In this context, in 1975, Winfrid Schulze formulated the hypothesis that social and political disputes were “juridified” after the peasants’ revolt in 1525. Statistical evidence on the Imperial Chamber Court confirms this hypothesis, allowing Filippo Ranieri to find that proceedings in the Chamber Court initiated by subjects against their rulers increased in the late 16th Century. Between 1587 and 1589, they account for almost 8% of all cases. This trend continued in the subsequent centuries. A particularly high number of villages filed complaints in the first forty years after the Thirty Years War. This proportion fell in the 18th Century. There are just a few peaks in the periods between 1730 and 1739 and between 1790 and 1799, probably as a reaction to the French Revolution.

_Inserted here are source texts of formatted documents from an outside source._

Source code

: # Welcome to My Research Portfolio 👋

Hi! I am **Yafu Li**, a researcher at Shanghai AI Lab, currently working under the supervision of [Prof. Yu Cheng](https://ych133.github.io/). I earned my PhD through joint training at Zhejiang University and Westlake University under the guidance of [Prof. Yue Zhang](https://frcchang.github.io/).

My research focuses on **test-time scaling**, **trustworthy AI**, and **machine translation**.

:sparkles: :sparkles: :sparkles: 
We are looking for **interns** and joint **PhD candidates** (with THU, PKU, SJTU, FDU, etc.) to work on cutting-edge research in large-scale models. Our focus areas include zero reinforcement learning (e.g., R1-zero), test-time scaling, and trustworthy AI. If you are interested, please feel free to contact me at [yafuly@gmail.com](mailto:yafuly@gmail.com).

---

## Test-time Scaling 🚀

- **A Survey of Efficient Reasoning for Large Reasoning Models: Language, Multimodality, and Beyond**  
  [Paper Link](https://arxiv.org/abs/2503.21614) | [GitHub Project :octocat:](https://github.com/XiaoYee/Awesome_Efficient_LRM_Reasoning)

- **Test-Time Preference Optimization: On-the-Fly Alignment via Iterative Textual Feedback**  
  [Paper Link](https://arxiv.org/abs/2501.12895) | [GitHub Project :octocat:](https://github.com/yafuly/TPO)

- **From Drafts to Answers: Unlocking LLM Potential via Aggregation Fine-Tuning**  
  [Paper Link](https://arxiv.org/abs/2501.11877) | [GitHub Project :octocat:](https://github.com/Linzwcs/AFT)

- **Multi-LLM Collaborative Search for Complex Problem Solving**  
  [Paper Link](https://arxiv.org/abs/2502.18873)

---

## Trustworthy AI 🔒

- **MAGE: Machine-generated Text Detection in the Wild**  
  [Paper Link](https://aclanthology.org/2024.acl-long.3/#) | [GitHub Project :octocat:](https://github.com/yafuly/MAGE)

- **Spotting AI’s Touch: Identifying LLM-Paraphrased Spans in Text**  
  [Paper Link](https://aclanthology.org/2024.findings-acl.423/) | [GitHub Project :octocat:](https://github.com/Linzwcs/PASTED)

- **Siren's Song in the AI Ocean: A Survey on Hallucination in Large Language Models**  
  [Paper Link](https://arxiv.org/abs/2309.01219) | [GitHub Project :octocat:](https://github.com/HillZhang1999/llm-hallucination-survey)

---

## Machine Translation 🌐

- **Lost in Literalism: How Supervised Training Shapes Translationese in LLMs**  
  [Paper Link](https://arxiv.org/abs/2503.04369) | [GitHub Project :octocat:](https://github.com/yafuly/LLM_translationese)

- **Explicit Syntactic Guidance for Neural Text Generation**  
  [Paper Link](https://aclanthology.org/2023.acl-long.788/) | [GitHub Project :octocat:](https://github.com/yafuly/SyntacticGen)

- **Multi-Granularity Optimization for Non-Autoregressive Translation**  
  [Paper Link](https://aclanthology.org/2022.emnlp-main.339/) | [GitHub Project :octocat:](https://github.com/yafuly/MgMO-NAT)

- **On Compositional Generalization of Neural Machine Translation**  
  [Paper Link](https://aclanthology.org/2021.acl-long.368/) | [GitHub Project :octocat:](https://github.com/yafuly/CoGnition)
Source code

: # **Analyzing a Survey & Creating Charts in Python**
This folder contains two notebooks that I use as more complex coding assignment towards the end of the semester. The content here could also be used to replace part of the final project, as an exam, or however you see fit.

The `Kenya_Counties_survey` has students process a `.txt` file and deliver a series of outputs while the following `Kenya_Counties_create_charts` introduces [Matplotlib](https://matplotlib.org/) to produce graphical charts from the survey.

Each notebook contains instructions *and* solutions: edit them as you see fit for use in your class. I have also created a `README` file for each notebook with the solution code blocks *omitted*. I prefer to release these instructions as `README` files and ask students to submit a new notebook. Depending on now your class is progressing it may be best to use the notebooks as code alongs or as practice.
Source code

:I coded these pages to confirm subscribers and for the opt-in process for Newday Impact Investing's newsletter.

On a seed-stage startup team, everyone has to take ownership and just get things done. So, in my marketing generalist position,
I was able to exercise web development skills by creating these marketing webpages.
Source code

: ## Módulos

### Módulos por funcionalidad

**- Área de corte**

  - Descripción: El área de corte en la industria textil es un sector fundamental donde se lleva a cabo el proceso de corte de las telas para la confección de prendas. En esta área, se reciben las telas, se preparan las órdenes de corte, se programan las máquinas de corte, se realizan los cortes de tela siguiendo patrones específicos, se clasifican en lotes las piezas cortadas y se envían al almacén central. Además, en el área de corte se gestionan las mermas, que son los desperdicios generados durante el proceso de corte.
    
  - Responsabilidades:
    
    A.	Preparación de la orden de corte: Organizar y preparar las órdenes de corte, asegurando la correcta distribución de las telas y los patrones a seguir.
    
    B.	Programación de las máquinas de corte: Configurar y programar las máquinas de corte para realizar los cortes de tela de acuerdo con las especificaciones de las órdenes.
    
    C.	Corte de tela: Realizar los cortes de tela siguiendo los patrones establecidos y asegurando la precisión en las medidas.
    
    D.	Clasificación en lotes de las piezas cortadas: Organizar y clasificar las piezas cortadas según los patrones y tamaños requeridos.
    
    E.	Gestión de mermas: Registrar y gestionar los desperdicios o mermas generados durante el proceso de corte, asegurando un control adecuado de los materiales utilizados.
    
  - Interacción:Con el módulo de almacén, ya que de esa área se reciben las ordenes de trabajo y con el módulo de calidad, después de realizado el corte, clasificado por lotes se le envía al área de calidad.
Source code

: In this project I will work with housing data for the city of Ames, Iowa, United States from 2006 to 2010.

If nothing else, this information was sufficient encouragement to bring about a whole series of investigations into cases brought by subjects. However, this research also shows that not all actors restricted themselves to the legal process, but instead that some developed a considerable repertoire of peaceful, and sometimes violent, means of asserting their interests. The route to court depended on many factors, such as the general readiness to use violence and trust in the jurisdiction, as well as the organisation of the court process, the duration, its costs, the enforceability, the contact to the Emperor or the geopolitical situation in the smaller territories etc., or indeed on the specific circumstances, which could have offered alternative routes to conflict resolution. Judicial and extrajudicial conflict resolution was sometimes carried out at the same time. Bernhard Diestelkamp’s studies on the community of Freienseen and its dispute with Count von Solms-Laubach show that the content of the rulings of the Imperial Chamber Court were only accepted following a settlement concluded in Marburg in 1639, since only this settlement corresponded to both the will of the Count and that of the community. Diestelkamp can also show that direct application to the Emperor was a not infrequently used, albeit ineffective, method used by the subjects to attempt to influence the jurisdiction of a court.

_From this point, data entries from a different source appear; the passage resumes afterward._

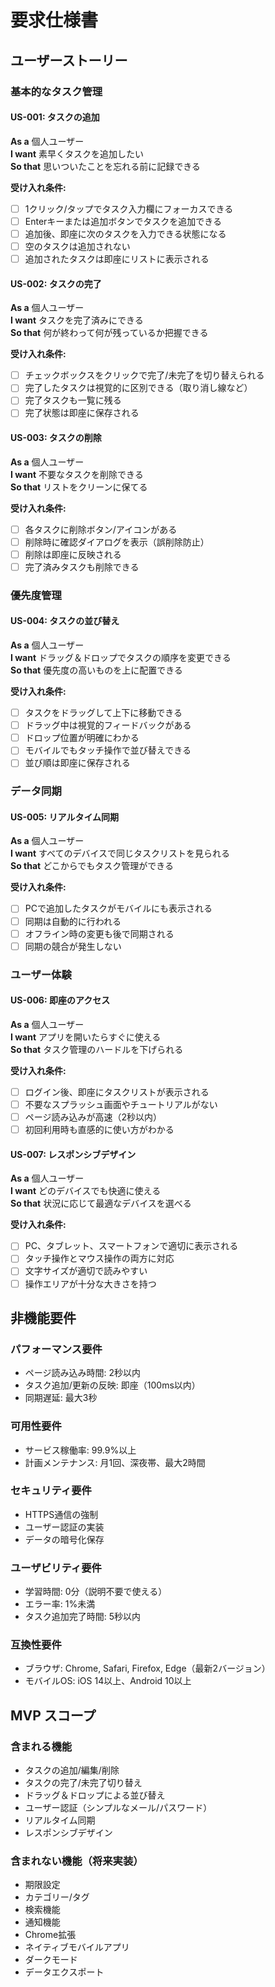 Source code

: # 要求仕様書

## ユーザーストーリー

### 基本的なタスク管理

#### US-001: タスクの追加
**As a** 個人ユーザー  
**I want** 素早くタスクを追加したい  
**So that** 思いついたことを忘れる前に記録できる

**受け入れ条件:**
- [ ] 1クリック/タップでタスク入力欄にフォーカスできる
- [ ] Enterキーまたは追加ボタンでタスクを追加できる
- [ ] 追加後、即座に次のタスクを入力できる状態になる
- [ ] 空のタスクは追加されない
- [ ] 追加されたタスクは即座にリストに表示される

#### US-002: タスクの完了
**As a** 個人ユーザー  
**I want** タスクを完了済みにできる  
**So that** 何が終わって何が残っているか把握できる

**受け入れ条件:**
- [ ] チェックボックスをクリックで完了/未完了を切り替えられる
- [ ] 完了したタスクは視覚的に区別できる（取り消し線など）
- [ ] 完了タスクも一覧に残る
- [ ] 完了状態は即座に保存される

#### US-003: タスクの削除
**As a** 個人ユーザー  
**I want** 不要なタスクを削除できる  
**So that** リストをクリーンに保てる

**受け入れ条件:**
- [ ] 各タスクに削除ボタン/アイコンがある
- [ ] 削除時に確認ダイアログを表示（誤削除防止）
- [ ] 削除は即座に反映される
- [ ] 完了済みタスクも削除できる

### 優先度管理

#### US-004: タスクの並び替え
**As a** 個人ユーザー  
**I want** ドラッグ＆ドロップでタスクの順序を変更できる  
**So that** 優先度の高いものを上に配置できる

**受け入れ条件:**
- [ ] タスクをドラッグして上下に移動できる
- [ ] ドラッグ中は視覚的フィードバックがある
- [ ] ドロップ位置が明確にわかる
- [ ] モバイルでもタッチ操作で並び替えできる
- [ ] 並び順は即座に保存される

### データ同期

#### US-005: リアルタイム同期
**As a** 個人ユーザー  
**I want** すべてのデバイスで同じタスクリストを見られる  
**So that** どこからでもタスク管理ができる

**受け入れ条件:**
- [ ] PCで追加したタスクがモバイルにも表示される
- [ ] 同期は自動的に行われる
- [ ] オフライン時の変更も後で同期される
- [ ] 同期の競合が発生しない

### ユーザー体験

#### US-006: 即座のアクセス
**As a** 個人ユーザー  
**I want** アプリを開いたらすぐに使える  
**So that** タスク管理のハードルを下げられる

**受け入れ条件:**
- [ ] ログイン後、即座にタスクリストが表示される
- [ ] 不要なスプラッシュ画面やチュートリアルがない
- [ ] ページ読み込みが高速（2秒以内）
- [ ] 初回利用時も直感的に使い方がわかる

#### US-007: レスポンシブデザイン
**As a** 個人ユーザー  
**I want** どのデバイスでも快適に使える  
**So that** 状況に応じて最適なデバイスを選べる

**受け入れ条件:**
- [ ] PC、タブレット、スマートフォンで適切に表示される
- [ ] タッチ操作とマウス操作の両方に対応
- [ ] 文字サイズが適切で読みやすい
- [ ] 操作エリアが十分な大きさを持つ

## 非機能要件

### パフォーマンス要件
- ページ読み込み時間: 2秒以内
- タスク追加/更新の反映: 即座（100ms以内）
- 同期遅延: 最大3秒

### 可用性要件
- サービス稼働率: 99.9%以上
- 計画メンテナンス: 月1回、深夜帯、最大2時間

### セキュリティ要件
- HTTPS通信の強制
- ユーザー認証の実装
- データの暗号化保存

### ユーザビリティ要件
- 学習時間: 0分（説明不要で使える）
- エラー率: 1%未満
- タスク追加完了時間: 5秒以内

### 互換性要件
- ブラウザ: Chrome, Safari, Firefox, Edge（最新2バージョン）
- モバイルOS: iOS 14以上、Android 10以上

## MVP スコープ

### 含まれる機能
- タスクの追加/編集/削除
- タスクの完了/未完了切り替え
- ドラッグ＆ドロップによる並び替え
- ユーザー認証（シンプルなメール/パスワード）
- リアルタイム同期
- レスポンシブデザイン

### 含まれない機能（将来実装）
- 期限設定
- カテゴリー/タグ
- 検索機能
- 通知機能
- Chrome拡張
- ネイティブモバイルアプリ
- ダークモード
- データエクスポート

In the case of urban conflicts, too, pacification was usually achieved not only through a court decision, but not until a settlement was reached between the council and the citizens, although this could not have been concluded without intervention from the Imperial Chamber Court and sometimes the Aulic Council and the commissions appointed.

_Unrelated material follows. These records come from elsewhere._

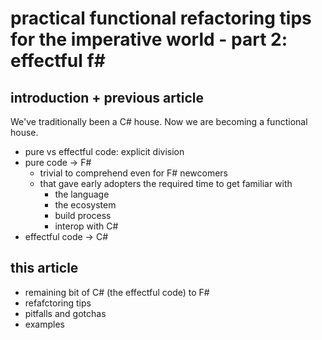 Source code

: # practical functional refactoring tips for the imperative world - part 2: effectful f#

## introduction + previous article

We've traditionally been a C# house. Now we are becoming a functional house.

* pure vs effectful code: explicit division
* pure code -> F#
  * trivial to comprehend even for F# newcomers
  * that gave early adopters the required time to get familiar with
    * the language
    * the ecosystem
    * build process
    * interop with C#
* effectful code -> C#

## this article

* remaining bit of C# (the effectful code) to F#
* refafctoring tips
* pitfalls and gotchas
* examples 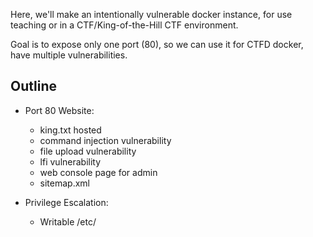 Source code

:Here, we'll make an intentionally vulnerable docker instance, for use teaching or in a CTF/King-of-the-Hill CTF environment.

Goal is to expose only one port (80), so we can use it for CTFD docker, have multiple vulnerabilities.

## Outline
- Port 80 Website:
    - king.txt hosted
    - command injection vulnerability
    - file upload vulnerability
    - lfi vulnerability
    - web console page for admin
    - sitemap.xml

- Privilege Escalation:
	- Writable /etc/
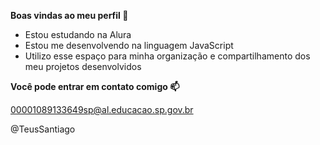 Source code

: **Boas vindas ao meu perfil 💙**

- Estou estudando na Alura
- Estou me desenvolvendo na linguagem JavaScript
- Utilizo esse espaço para minha organização e compartilhamento dos meu projetos desenvolvidos
  
**Você pode entrar em contato comigo 📫**

00001089133649sp@al.educacao.sp.gov.br

@TeusSantiago
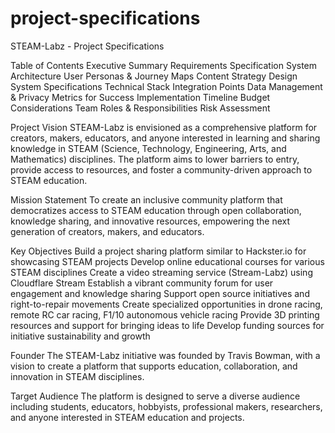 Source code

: # project-specifications
STEAM-Labz - Project Specifications

Table of Contents
Executive Summary
Requirements Specification
System Architecture
User Personas & Journey Maps
Content Strategy
Design System Specifications
Technical Stack
Integration Points
Data Management & Privacy
Metrics for Success
Implementation Timeline
Budget Considerations
Team Roles & Responsibilities
Risk Assessment

Project Vision
STEAM-Labz is envisioned as a comprehensive platform for creators, makers, educators, and anyone interested in learning and sharing knowledge in STEAM (Science, Technology, Engineering, Arts, and Mathematics) disciplines. The platform aims to lower barriers to entry, provide access to resources, and foster a community-driven approach to STEAM education.

Mission Statement
To create an inclusive community platform that democratizes access to STEAM education through open collaboration, knowledge sharing, and innovative resources, empowering the next generation of creators, makers, and educators.

Key Objectives
Build a project sharing platform similar to Hackster.io for showcasing STEAM projects
Develop online educational courses for various STEAM disciplines
Create a video streaming service (Stream-Labz) using Cloudflare Stream
Establish a vibrant community forum for user engagement and knowledge sharing
Support open source initiatives and right-to-repair movements
Create specialized opportunities in drone racing, remote RC car racing, F1/10 autonomous vehicle racing
Provide 3D printing resources and support for bringing ideas to life
Develop funding sources for initiative sustainability and growth

Founder
The STEAM-Labz initiative was founded by Travis Bowman, with a vision to create a platform that supports education, collaboration, and innovation in STEAM disciplines.

Target Audience
The platform is designed to serve a diverse audience including students, educators, hobbyists, professional makers, researchers, and anyone interested in STEAM education and projects.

The observations show that an extensive repertoire of both judicial and extrajudicial options for conflict resolution was available. Indeed, the two types were often mixed. In order that this can be presented accurately and, at the same time, to ensure comparability with all other sub-projects, the investigation is to be led by the following questions:
Firstly, questions must be asked about the number and backgrounds of the actors. The question of the costs which had to be paid for the dispute must then be clarified. Who was prepared to pay and how did they pay? What was the role played by the poor law, introduced by the Imperial Chamber Court as early as 1495?
This is followed by the questions: How long did the process take? How sustainable was conflict resolution? Who checked that the rulings were enforced efficiently? What conditions were required for all actors to accept the rulings?
Forms of the extrajudicial dispute culture must also be taken into account. For example, there was passive resistance on the part of the subjects, the use of violence on the part of the rulers, and various options for involving the media. Another essential question is therefore, which forms of enforcement were available to whom? And how were they put into practice?
A bibliography of cases brought by subjects will be compiled to form a basis which will then be used to develop an initial grid of the various options for action available. The quantity of data can be increased later through targeted archive studies. In this, it must be noted that judicial conflict resolution has left a great many broad tracks in the archives, while extrajudicial alternatives tend to be found more by chance.
Further problems and difficulties will present themselves in the definition of terms. How “extrajudicial routes to conflict resolution” in the pre-modern period can be defined must therefore be checked.
The objective is to compare the advantages and disadvantages, as well as the longevity or volatility, of the rulings found between subjects and rulers when using courts or other routes to conflict resolution. The ultimate question is: Peace through justice – at what cost?